[Entries taken from a collection]

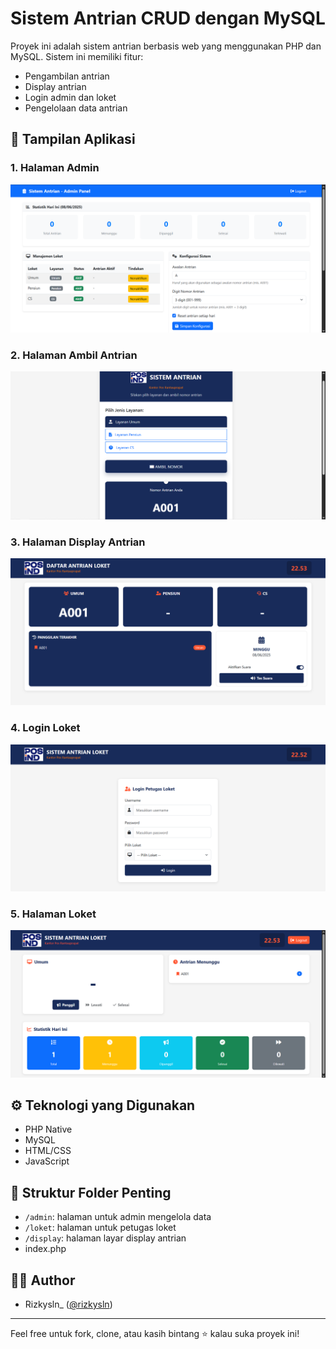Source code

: # Sistem Antrian CRUD dengan MySQL

Proyek ini adalah sistem antrian berbasis web yang menggunakan PHP dan MySQL. Sistem ini memiliki fitur:
- Pengambilan antrian
- Display antrian
- Login admin dan loket
- Pengelolaan data antrian

## 📸 Tampilan Aplikasi

### 1. Halaman Admin
![Admin](screenshoot/admin.png)

### 2. Halaman Ambil Antrian
![Ambil Antrian](screenshoot/ambil-antrian.png)

### 3. Halaman Display Antrian
![Display](screenshoot/display.png)

### 4. Login Loket
![Login Loket](screenshoot/login-loket.png)

### 5. Halaman Loket
![Loket](screenshoot/loket.png)


## ⚙️ Teknologi yang Digunakan
- PHP Native
- MySQL
- HTML/CSS
- JavaScript

## 📂 Struktur Folder Penting
- `/admin`: halaman untuk admin mengelola data
- `/loket`: halaman untuk petugas loket
- `/display`: halaman layar display antrian
- index.php

## 🧑‍💻 Author
- Rizkysln_ ([@rizkysln](https://github.com/rizkysln))

---

Feel free untuk fork, clone, atau kasih bintang ⭐ kalau suka proyek ini!
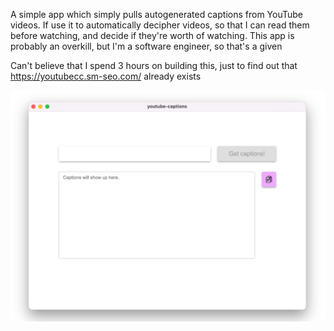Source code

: A simple app which simply pulls autogenerated captions from YouTube videos. If use it to automatically decipher videos, so that I can read them before watching, and decide if they're worth of watching. This app is probably an overkill, but I'm a software engineer, so that's a given

Can't believe that I spend 3 hours on building this, just to find out that https://youtubecc.sm-seo.com/ already exists

![app_preview.gif](./resources/app_preview.gif)
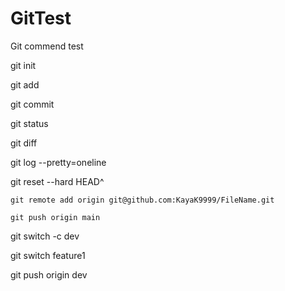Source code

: # GitTest
 Git commend test

git init

git add

git commit

git status

git diff

git log --pretty=oneline

git reset --hard HEAD^

`git remote add origin git@github.com:KayaK9999/FileName.git`

`git push origin main`

git switch -c dev

git switch feature1

git push origin dev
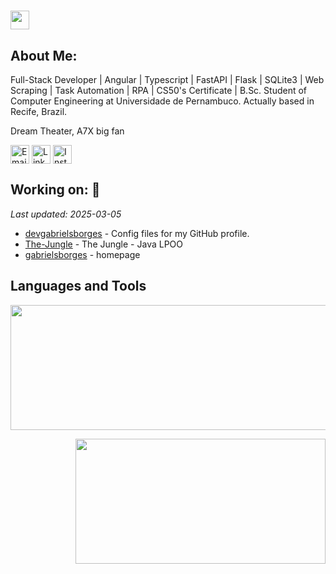 # <img src="https://user-images.githubusercontent.com/72663882/171687151-bb31c996-c9d2-49c8-b593-734946893b23.gif" alt="waving hand gif" aria-hidden="true" width="30" />

## About Me:

Full-Stack Developer | Angular | Typescript | FastAPI | Flask | SQLite3 | Web Scraping | Task Automation | RPA | CS50's Certificate | B.Sc. Student of Computer Engineering at Universidade de Pernambuco.
Actually based in Recife, Brazil.

Dream Theater, A7X big fan

<a href="mailto:dev.gabrielsborges@gmail.com" title="Email"><img alt="Email" src="https://img.shields.io/badge/Gmail-D14836?style=for-the-badge&logo=gmail&logoColor=white" height="30" align="center"/></a> <a href="https://www.linkedin.com/in/devgabrielsborges/"><img  alt="LinkedIn" title="LinkedIn" src="https://img.shields.io/static/v1?message=LinkedIn&logo=linkedin&label=&color=0077B5&logoColor=white&labelColor=&style=for-the-badge" height="30" align="center" /></a>
<a href="https://instagram.com/gabrielsborgees" title="Instagram"><img alt="Instagram" src="https://img.shields.io/badge/-Instagram-%23E4405F?style=for-the-badge&logo=instagram&logoColor=white" height="30" align="center"/></a>


## Working on: 🚀

*Last updated: 2025-03-05*

- [devgabrielsborges](https://github.com/devgabrielsborges/devgabrielsborges) - Config files for my GitHub profile.
- [The-Jungle](https://github.com/devgabrielsborges/The-Jungle) - The Jungle - Java LPOO
- [gabrielsborges](https://github.com/devgabrielsborges/gabrielsborges) - homepage

## Languages and Tools

<div>

<p align="left">
      <img width="600" height="200"         src="https://github-readme-stats.vercel.app/api?username=devgabrielsborges&show_icons=true&theme=blue-green&title_color=00b3ff">
</p>
<p align="right">
  <img width="400" height="200" src="https://github-readme-stats.vercel.app/api/top-langs/?username=devgabrielsborges&size_weight=0.5&count_weight=0.3&layout=compact&theme=blue-green&title_color=00b3ff">
</p>
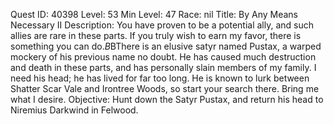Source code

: Quest ID: 40398
Level: 53
Min Level: 47
Race: nil
Title: By Any Means Necessary II
Description: You have proven to be a potential ally, and such allies are rare in these parts. If you truly wish to earn my favor, there is something you can do.$B$BThere is an elusive satyr named Pustax, a warped mockery of his previous name no doubt. He has caused much destruction and death in these parts, and has personally slain members of my family. I need his head; he has lived for far too long. He is known to lurk between Shatter Scar Vale and Irontree Woods, so start your search there. Bring me what I desire.
Objective: Hunt down the Satyr Pustax, and return his head to Niremius Darkwind in Felwood.

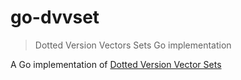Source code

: # go-dvvset

> Dotted Version Vectors Sets Go implementation

A Go implementation of [Dotted Version Vector Sets](https://github.com/ricardobcl/Dotted-Version-Vectors)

:: Task goal ::
Repeat each entry exactly as it appears; skip any picture.

:: Response to the exercise ::
Source code

: # Sistem Antrian CRUD dengan MySQL

Proyek ini adalah sistem antrian berbasis web yang menggunakan PHP dan MySQL. Sistem ini memiliki fitur:
- Pengambilan antrian
- Display antrian
- Login admin dan loket
- Pengelolaan data antrian

## 📸 Tampilan Aplikasi

### 1. Halaman Admin
![Admin](screenshoot/admin.png)

### 2. Halaman Ambil Antrian
![Ambil Antrian](screenshoot/ambil-antrian.png)

### 3. Halaman Display Antrian
![Display](screenshoot/display.png)

### 4. Login Loket
![Login Loket](screenshoot/login-loket.png)

### 5. Halaman Loket
![Loket](screenshoot/loket.png)


## ⚙️ Teknologi yang Digunakan
- PHP Native
- MySQL
- HTML/CSS
- JavaScript

## 📂 Struktur Folder Penting
- `/admin`: halaman untuk admin mengelola data
- `/loket`: halaman untuk petugas loket
- `/display`: halaman layar display antrian
- index.php

## 🧑‍💻 Author
- Rizkysln_ ([@rizkysln](https://github.com/rizkysln))

---

Feel free untuk fork, clone, atau kasih bintang ⭐ kalau suka proyek ini!
Source code

: A simple app which simply pulls autogenerated captions from YouTube videos. If use it to automatically decipher videos, so that I can read them before watching, and decide if they're worth of watching. This app is probably an overkill, but I'm a software engineer, so that's a given

Can't believe that I spend 3 hours on building this, just to find out that https://youtubecc.sm-seo.com/ already exists

![app_preview.gif](./resources/app_preview.gif)
Source code

: # GitTest
 Git commend test

git init

git add

git commit

git status

git diff

git log --pretty=oneline

git reset --hard HEAD^

`git remote add origin git@github.com:KayaK9999/FileName.git`

`git push origin main`

git switch -c dev

git switch feature1

git push origin dev
 # <img src="https://user-images.githubusercontent.com/72663882/171687151-bb31c996-c9d2-49c8-b593-734946893b23.gif" alt="waving hand gif" aria-hidden="true" width="30" />

## About Me:

Full-Stack Developer | Angular | Typescript | FastAPI | Flask | SQLite3 | Web Scraping | Task Automation | RPA | CS50's Certificate | B.Sc. Student of Computer Engineering at Universidade de Pernambuco.
Actually based in Recife, Brazil.

Dream Theater, A7X big fan

<a href="mailto:dev.gabrielsborges@gmail.com" title="Email"><img alt="Email" src="https://img.shields.io/badge/Gmail-D14836?style=for-the-badge&logo=gmail&logoColor=white" height="30" align="center"/></a> <a href="https://www.linkedin.com/in/devgabrielsborges/"><img  alt="LinkedIn" title="LinkedIn" src="https://img.shields.io/static/v1?message=LinkedIn&logo=linkedin&label=&color=0077B5&logoColor=white&labelColor=&style=for-the-badge" height="30" align="center" /></a>
<a href="https://instagram.com/gabrielsborgees" title="Instagram"><img alt="Instagram" src="https://img.shields.io/badge/-Instagram-%23E4405F?style=for-the-badge&logo=instagram&logoColor=white" height="30" align="center"/></a>


## Working on: 🚀

*Last updated: 2025-03-05*

- [devgabrielsborges](https://github.com/devgabrielsborges/devgabrielsborges) - Config files for my GitHub profile.
- [The-Jungle](https://github.com/devgabrielsborges/The-Jungle) - The Jungle - Java LPOO
- [gabrielsborges](https://github.com/devgabrielsborges/gabrielsborges) - homepage

## Languages and Tools

<div>

<p align="left">
      <img width="600" height="200"         src="https://github-readme-stats.vercel.app/api?username=devgabrielsborges&show_icons=true&theme=blue-green&title_color=00b3ff">
</p>
<p align="right">
  <img width="400" height="200" src="https://github-readme-stats.vercel.app/api/top-langs/?username=devgabrielsborges&size_weight=0.5&count_weight=0.3&layout=compact&theme=blue-green&title_color=00b3ff">
</p>
Source code

: Quest ID: 40398
Level: 53
Min Level: 47
Race: nil
Title: By Any Means Necessary II
Description: You have proven to be a potential ally, and such allies are rare in these parts. If you truly wish to earn my favor, there is something you can do.$B$BThere is an elusive satyr named Pustax, a warped mockery of his previous name no doubt. He has caused much destruction and death in these parts, and has personally slain members of my family. I need his head; he has lived for far too long. He is known to lurk between Shatter Scar Vale and Irontree Woods, so start your search there. Bring me what I desire.
Objective: Hunt down the Satyr Pustax, and return his head to Niremius Darkwind in Felwood.

Source code

: # go-dvvset

> Dotted Version Vectors Sets Go implementation

A Go implementation of [Dotted Version Vector Sets](https://github.com/ricardobcl/Dotted-Version-Vectors)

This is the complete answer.